**Data for processing**
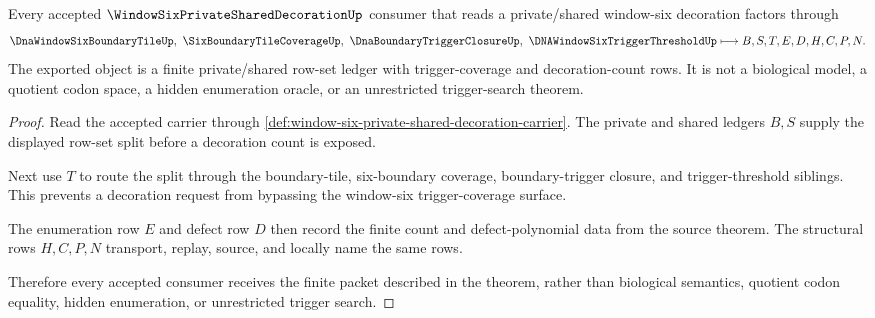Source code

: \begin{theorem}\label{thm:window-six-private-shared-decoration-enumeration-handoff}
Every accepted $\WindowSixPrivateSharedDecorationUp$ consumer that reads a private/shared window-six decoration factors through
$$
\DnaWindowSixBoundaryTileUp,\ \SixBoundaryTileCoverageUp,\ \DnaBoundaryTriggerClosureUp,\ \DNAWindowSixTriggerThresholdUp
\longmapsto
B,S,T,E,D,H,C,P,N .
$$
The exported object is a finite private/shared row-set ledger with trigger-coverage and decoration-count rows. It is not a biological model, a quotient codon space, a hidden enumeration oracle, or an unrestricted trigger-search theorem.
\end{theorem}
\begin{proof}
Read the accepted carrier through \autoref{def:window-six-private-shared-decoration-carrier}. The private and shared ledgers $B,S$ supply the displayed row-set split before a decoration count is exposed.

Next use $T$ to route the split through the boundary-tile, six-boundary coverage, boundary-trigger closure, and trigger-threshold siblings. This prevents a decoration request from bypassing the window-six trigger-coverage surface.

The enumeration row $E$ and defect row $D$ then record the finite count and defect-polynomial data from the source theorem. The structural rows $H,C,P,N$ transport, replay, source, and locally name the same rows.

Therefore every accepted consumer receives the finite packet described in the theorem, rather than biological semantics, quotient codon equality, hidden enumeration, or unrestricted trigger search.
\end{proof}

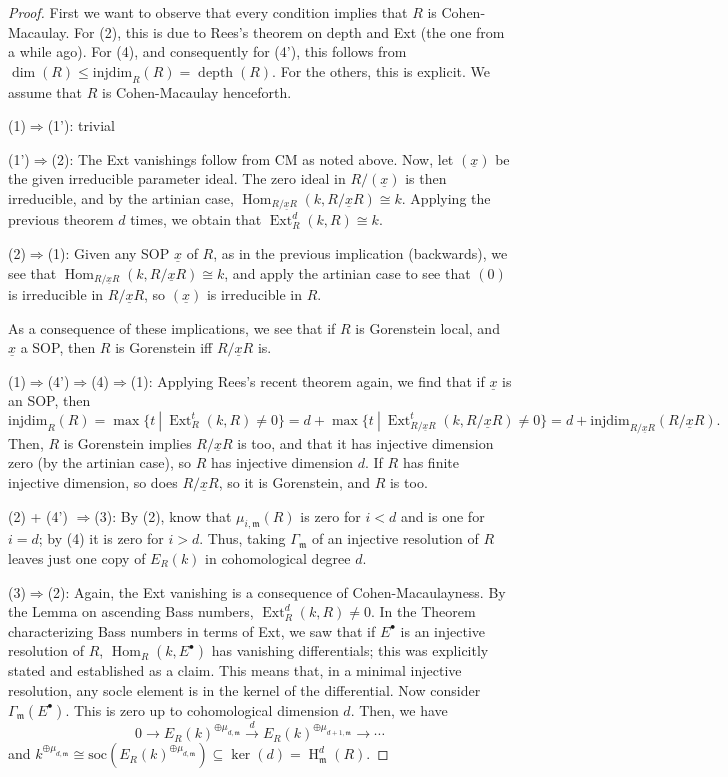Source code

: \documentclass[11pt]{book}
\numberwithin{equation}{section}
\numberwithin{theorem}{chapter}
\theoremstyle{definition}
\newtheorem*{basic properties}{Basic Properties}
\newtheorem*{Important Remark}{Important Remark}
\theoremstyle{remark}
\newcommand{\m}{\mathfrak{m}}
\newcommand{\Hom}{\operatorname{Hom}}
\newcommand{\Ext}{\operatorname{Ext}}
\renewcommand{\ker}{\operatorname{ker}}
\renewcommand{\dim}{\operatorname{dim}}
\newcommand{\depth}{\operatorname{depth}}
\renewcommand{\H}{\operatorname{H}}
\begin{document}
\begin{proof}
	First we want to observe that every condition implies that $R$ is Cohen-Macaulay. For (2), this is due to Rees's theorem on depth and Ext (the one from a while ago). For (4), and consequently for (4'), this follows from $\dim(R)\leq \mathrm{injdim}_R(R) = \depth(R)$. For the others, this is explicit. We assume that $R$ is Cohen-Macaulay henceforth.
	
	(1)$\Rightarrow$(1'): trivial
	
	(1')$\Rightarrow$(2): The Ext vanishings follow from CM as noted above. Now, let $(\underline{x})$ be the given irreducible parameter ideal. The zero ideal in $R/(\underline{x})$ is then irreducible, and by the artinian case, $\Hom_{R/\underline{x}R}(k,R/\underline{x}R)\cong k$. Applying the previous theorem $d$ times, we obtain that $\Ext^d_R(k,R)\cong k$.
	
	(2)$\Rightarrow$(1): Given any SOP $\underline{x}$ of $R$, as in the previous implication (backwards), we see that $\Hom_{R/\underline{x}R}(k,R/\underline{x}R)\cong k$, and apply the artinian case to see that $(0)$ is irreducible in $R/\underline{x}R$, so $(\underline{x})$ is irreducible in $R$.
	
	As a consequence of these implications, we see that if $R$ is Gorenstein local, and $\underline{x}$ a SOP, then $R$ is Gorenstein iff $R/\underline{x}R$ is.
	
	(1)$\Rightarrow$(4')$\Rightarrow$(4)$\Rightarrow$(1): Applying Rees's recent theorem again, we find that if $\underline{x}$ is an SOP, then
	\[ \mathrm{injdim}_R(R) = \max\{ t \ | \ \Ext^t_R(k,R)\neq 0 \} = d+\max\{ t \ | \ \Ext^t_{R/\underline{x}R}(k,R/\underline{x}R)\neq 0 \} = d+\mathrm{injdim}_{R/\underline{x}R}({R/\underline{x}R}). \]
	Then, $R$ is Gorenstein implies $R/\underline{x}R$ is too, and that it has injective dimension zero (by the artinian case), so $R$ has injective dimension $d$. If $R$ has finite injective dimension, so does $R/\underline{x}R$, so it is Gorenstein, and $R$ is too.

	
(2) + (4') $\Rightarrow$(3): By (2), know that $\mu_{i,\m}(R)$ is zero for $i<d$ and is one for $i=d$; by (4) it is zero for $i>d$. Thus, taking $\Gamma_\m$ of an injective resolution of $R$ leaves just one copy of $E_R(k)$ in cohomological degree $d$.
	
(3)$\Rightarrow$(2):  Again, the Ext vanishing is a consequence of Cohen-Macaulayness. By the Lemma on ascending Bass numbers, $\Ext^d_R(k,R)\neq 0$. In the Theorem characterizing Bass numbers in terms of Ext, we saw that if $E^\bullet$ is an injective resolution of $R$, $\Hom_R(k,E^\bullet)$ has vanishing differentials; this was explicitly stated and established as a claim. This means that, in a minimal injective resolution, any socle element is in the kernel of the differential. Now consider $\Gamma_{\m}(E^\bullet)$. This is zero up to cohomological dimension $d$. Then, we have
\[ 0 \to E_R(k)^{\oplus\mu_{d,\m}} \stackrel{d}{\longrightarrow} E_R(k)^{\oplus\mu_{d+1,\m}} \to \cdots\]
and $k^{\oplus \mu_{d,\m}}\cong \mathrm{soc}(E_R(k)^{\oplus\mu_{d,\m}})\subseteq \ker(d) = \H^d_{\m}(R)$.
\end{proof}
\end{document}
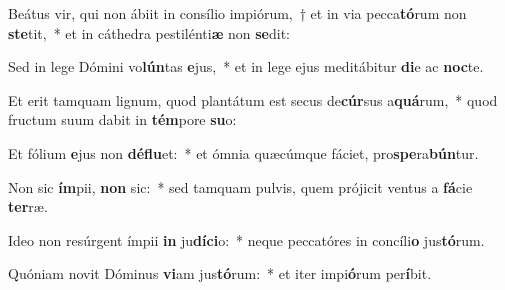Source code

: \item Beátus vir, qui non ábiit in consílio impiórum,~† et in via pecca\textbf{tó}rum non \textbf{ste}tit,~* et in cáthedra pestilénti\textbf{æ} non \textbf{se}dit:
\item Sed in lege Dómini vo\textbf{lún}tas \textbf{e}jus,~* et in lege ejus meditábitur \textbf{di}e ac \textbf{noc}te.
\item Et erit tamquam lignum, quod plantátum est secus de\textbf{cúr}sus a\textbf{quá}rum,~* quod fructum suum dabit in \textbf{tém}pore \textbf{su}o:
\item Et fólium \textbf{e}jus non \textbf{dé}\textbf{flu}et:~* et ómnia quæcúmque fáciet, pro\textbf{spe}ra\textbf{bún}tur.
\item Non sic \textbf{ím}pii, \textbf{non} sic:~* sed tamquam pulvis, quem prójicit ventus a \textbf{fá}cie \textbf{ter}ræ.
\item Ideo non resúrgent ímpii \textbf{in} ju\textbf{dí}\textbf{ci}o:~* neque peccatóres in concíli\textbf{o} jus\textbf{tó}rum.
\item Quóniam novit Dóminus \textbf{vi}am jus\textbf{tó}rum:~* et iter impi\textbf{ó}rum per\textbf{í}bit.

**Your goal**
Everything in the entries must come back exactly, except the pictures.

**Answer box**
Source code

: \begin{theorem}\label{thm:window-six-private-shared-decoration-enumeration-handoff}
Every accepted $\WindowSixPrivateSharedDecorationUp$ consumer that reads a private/shared window-six decoration factors through
$$
\DnaWindowSixBoundaryTileUp,\ \SixBoundaryTileCoverageUp,\ \DnaBoundaryTriggerClosureUp,\ \DNAWindowSixTriggerThresholdUp
\longmapsto
B,S,T,E,D,H,C,P,N .
$$
The exported object is a finite private/shared row-set ledger with trigger-coverage and decoration-count rows. It is not a biological model, a quotient codon space, a hidden enumeration oracle, or an unrestricted trigger-search theorem.
\end{theorem}
\begin{proof}
Read the accepted carrier through \autoref{def:window-six-private-shared-decoration-carrier}. The private and shared ledgers $B,S$ supply the displayed row-set split before a decoration count is exposed.

Next use $T$ to route the split through the boundary-tile, six-boundary coverage, boundary-trigger closure, and trigger-threshold siblings. This prevents a decoration request from bypassing the window-six trigger-coverage surface.

The enumeration row $E$ and defect row $D$ then record the finite count and defect-polynomial data from the source theorem. The structural rows $H,C,P,N$ transport, replay, source, and locally name the same rows.

Therefore every accepted consumer receives the finite packet described in the theorem, rather than biological semantics, quotient codon equality, hidden enumeration, or unrestricted trigger search.
\end{proof}

Source code

: \documentclass[11pt]{book}
\numberwithin{equation}{section}
\numberwithin{theorem}{chapter}
\theoremstyle{definition}
\newtheorem*{basic properties}{Basic Properties}
\newtheorem*{Important Remark}{Important Remark}
\theoremstyle{remark}
\newcommand{\m}{\mathfrak{m}}
\newcommand{\Hom}{\operatorname{Hom}}
\newcommand{\Ext}{\operatorname{Ext}}
\renewcommand{\ker}{\operatorname{ker}}
\renewcommand{\dim}{\operatorname{dim}}
\newcommand{\depth}{\operatorname{depth}}
\renewcommand{\H}{\operatorname{H}}
\begin{document}
\begin{proof}
	First we want to observe that every condition implies that $R$ is Cohen-Macaulay. For (2), this is due to Rees's theorem on depth and Ext (the one from a while ago). For (4), and consequently for (4'), this follows from $\dim(R)\leq \mathrm{injdim}_R(R) = \depth(R)$. For the others, this is explicit. We assume that $R$ is Cohen-Macaulay henceforth.
	
	(1)$\Rightarrow$(1'): trivial
	
	(1')$\Rightarrow$(2): The Ext vanishings follow from CM as noted above. Now, let $(\underline{x})$ be the given irreducible parameter ideal. The zero ideal in $R/(\underline{x})$ is then irreducible, and by the artinian case, $\Hom_{R/\underline{x}R}(k,R/\underline{x}R)\cong k$. Applying the previous theorem $d$ times, we obtain that $\Ext^d_R(k,R)\cong k$.
	
	(2)$\Rightarrow$(1): Given any SOP $\underline{x}$ of $R$, as in the previous implication (backwards), we see that $\Hom_{R/\underline{x}R}(k,R/\underline{x}R)\cong k$, and apply the artinian case to see that $(0)$ is irreducible in $R/\underline{x}R$, so $(\underline{x})$ is irreducible in $R$.
	
	As a consequence of these implications, we see that if $R$ is Gorenstein local, and $\underline{x}$ a SOP, then $R$ is Gorenstein iff $R/\underline{x}R$ is.
	
	(1)$\Rightarrow$(4')$\Rightarrow$(4)$\Rightarrow$(1): Applying Rees's recent theorem again, we find that if $\underline{x}$ is an SOP, then
	\[ \mathrm{injdim}_R(R) = \max\{ t \ | \ \Ext^t_R(k,R)\neq 0 \} = d+\max\{ t \ | \ \Ext^t_{R/\underline{x}R}(k,R/\underline{x}R)\neq 0 \} = d+\mathrm{injdim}_{R/\underline{x}R}({R/\underline{x}R}). \]
	Then, $R$ is Gorenstein implies $R/\underline{x}R$ is too, and that it has injective dimension zero (by the artinian case), so $R$ has injective dimension $d$. If $R$ has finite injective dimension, so does $R/\underline{x}R$, so it is Gorenstein, and $R$ is too.

	
(2) + (4') $\Rightarrow$(3): By (2), know that $\mu_{i,\m}(R)$ is zero for $i<d$ and is one for $i=d$; by (4) it is zero for $i>d$. Thus, taking $\Gamma_\m$ of an injective resolution of $R$ leaves just one copy of $E_R(k)$ in cohomological degree $d$.
	
(3)$\Rightarrow$(2):  Again, the Ext vanishing is a consequence of Cohen-Macaulayness. By the Lemma on ascending Bass numbers, $\Ext^d_R(k,R)\neq 0$. In the Theorem characterizing Bass numbers in terms of Ext, we saw that if $E^\bullet$ is an injective resolution of $R$, $\Hom_R(k,E^\bullet)$ has vanishing differentials; this was explicitly stated and established as a claim. This means that, in a minimal injective resolution, any socle element is in the kernel of the differential. Now consider $\Gamma_{\m}(E^\bullet)$. This is zero up to cohomological dimension $d$. Then, we have
\[ 0 \to E_R(k)^{\oplus\mu_{d,\m}} \stackrel{d}{\longrightarrow} E_R(k)^{\oplus\mu_{d+1,\m}} \to \cdots\]
and $k^{\oplus \mu_{d,\m}}\cong \mathrm{soc}(E_R(k)^{\oplus\mu_{d,\m}})\subseteq \ker(d) = \H^d_{\m}(R)$.
\end{proof}
\end{document}
Source code

: \item Beátus vir, qui non ábiit in consílio impiórum,~† et in via pecca\textbf{tó}rum non \textbf{ste}tit,~* et in cáthedra pestilénti\textbf{æ} non \textbf{se}dit:
\item Sed in lege Dómini vo\textbf{lún}tas \textbf{e}jus,~* et in lege ejus meditábitur \textbf{di}e ac \textbf{noc}te.
\item Et erit tamquam lignum, quod plantátum est secus de\textbf{cúr}sus a\textbf{quá}rum,~* quod fructum suum dabit in \textbf{tém}pore \textbf{su}o:
\item Et fólium \textbf{e}jus non \textbf{dé}\textbf{flu}et:~* et ómnia quæcúmque fáciet, pro\textbf{spe}ra\textbf{bún}tur.
\item Non sic \textbf{ím}pii, \textbf{non} sic:~* sed tamquam pulvis, quem prójicit ventus a \textbf{fá}cie \textbf{ter}ræ.
\item Ideo non resúrgent ímpii \textbf{in} ju\textbf{dí}\textbf{ci}o:~* neque peccatóres in concíli\textbf{o} jus\textbf{tó}rum.
\item Quóniam novit Dóminus \textbf{vi}am jus\textbf{tó}rum:~* et iter impi\textbf{ó}rum per\textbf{í}bit.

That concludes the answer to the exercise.